Are Schools the New Madhouses?

This post contains no direct mention of firearms, so if you'd rather look at another blog filled with ballistics, or at photos of Ms. Ronda Rousey, I will not be offended.

In recent years, I've observed the following changes in our society. First, no one under 40 ever looks up from a handheld device, no matter what else they're doing at the moment. Second, the idea that if you're unhappy with your lot in life you kill a bunch of people who had nothing to do with it, has taken permanent root in our culture. And third, if you want to find real lunacy, go to any school.

According to Fox News, on April 7, a 7th grader named Ethan Chaplin who attends Glen Meadow Middle School in Vernon, New Jersey, was suspended and sent for a physical and psychological evaluation after he allegedly pointed a pencil at a fellow student in math class and made what the kid called "gun motions."
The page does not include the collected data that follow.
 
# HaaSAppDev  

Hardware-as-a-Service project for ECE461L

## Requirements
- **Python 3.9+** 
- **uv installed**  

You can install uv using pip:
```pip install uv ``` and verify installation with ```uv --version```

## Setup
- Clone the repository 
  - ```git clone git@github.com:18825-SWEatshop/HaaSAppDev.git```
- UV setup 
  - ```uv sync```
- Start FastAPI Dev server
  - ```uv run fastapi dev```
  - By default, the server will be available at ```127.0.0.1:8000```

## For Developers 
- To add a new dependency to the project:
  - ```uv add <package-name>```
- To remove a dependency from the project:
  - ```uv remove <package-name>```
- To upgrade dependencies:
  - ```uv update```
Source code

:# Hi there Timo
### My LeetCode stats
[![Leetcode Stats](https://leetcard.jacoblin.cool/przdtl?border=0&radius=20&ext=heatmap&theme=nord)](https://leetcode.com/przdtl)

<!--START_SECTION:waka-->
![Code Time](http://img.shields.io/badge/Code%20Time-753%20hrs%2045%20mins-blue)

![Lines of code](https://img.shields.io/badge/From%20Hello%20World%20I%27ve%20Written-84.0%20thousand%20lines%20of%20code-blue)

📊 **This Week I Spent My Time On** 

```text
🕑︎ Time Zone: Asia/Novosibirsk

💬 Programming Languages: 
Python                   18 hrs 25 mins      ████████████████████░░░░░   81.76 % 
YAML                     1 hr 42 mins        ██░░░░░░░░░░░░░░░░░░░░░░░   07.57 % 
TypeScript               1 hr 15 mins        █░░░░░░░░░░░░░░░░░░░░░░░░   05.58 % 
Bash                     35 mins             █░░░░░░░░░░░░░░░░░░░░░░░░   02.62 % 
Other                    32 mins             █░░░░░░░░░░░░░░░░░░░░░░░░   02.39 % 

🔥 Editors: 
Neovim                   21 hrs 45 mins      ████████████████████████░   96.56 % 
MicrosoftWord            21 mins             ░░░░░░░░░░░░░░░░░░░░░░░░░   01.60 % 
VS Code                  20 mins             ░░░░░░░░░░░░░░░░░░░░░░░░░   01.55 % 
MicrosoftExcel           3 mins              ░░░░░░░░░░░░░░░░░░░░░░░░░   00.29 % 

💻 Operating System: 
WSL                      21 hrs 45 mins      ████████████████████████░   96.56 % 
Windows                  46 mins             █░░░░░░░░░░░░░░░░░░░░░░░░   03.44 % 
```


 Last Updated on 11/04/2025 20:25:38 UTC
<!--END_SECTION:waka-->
According to the Vernon Schools Superintendent, their policy requires that all "threatening" situations be investigated, as one never knows what evil lurks in the minds of 7th graders. As it turns out, Ethan Chaplin's psychological screening showed him to be normal, and so presumably he was readmitted to math class.

Meanwhile, in Murrysville, PA, a 16-year-old high school sophomore went on a rampage with two kitchen knives, injuring at least 20 students and a security guard. The assailant, Alex Hribal, was described as "really shy," but was otherwise unexceptional, except that he was teased a lot. Usually when something like this happens, the gun-law-lovers say that if he had not had access to a firearm, he would not have done so much damage. But all Mr. Hribal had were two knives, and the mayhem he wrought with them was pretty impressive anyway.

(When I was a sophomore in high school we had plenty of kids who were picked on. But what they did by way of revenge was study extra hard, get admitted to Harvard and the Harvard School of Business, and spend their careers making everyone else's life a living hell.)

In Milford, Connecticut, a high school student stabbed a girl to death when she turned down his invitation to the prom. Both kids were described as well adjusted and well liked.

When I was in high school, if a girl turned you down for the prom you didn't kill her. You'd say "Peggy Sue, you broke my heart," and go off to listen to Rick Nelson records. But we have come a very long way in these United States and no one is asking why we are on this journey, or where it will lead, or how we can stop it.

It's also worth noting in the case of the two knife-related killings that as a result there were no demonstrations, no speeches in Congress, no editorials in The New York Times, no lectures from Gabrielle Gifford or Michael Bloomberg. Murder is only murder, it seems, if it involves guns. However, the kids are just as dead.